Saved entries:
"""
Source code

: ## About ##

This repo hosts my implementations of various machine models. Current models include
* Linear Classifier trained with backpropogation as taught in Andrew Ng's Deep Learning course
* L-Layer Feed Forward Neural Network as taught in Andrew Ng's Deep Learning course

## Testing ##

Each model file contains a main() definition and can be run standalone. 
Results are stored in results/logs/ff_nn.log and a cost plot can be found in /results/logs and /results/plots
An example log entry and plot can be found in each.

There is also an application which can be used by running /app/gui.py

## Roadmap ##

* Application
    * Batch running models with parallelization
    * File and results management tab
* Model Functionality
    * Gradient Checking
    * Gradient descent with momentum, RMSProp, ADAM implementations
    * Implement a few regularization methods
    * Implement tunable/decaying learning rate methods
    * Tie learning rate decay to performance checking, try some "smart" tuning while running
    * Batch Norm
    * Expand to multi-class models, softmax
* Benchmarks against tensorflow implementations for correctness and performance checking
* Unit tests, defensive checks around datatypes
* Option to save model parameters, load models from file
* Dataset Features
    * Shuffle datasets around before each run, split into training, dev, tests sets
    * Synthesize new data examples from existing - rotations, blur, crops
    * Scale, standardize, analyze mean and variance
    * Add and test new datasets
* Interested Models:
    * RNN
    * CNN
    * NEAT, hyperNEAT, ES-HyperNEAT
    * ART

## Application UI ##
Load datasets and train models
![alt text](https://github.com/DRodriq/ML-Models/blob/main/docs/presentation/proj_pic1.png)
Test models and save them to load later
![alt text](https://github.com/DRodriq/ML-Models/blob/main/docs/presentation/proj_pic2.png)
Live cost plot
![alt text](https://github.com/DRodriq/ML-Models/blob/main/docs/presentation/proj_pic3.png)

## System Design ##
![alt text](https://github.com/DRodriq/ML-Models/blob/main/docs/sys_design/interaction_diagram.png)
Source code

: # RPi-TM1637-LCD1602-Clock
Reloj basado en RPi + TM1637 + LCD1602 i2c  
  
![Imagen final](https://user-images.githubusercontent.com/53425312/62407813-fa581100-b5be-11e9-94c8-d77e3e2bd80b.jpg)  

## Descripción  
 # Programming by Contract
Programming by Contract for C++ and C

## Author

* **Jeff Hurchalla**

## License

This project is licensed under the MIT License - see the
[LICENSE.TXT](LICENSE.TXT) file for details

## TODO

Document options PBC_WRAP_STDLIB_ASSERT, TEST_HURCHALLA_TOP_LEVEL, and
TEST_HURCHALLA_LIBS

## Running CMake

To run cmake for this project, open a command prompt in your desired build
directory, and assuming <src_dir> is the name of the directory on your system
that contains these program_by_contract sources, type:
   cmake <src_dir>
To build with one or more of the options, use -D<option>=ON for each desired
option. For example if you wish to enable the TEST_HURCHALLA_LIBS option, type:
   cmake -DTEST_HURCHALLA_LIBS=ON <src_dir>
"""
Across the entries above, state how many lines include the string "plot", with no other text.

SOLUTION FOR THIS EXERCISE:
3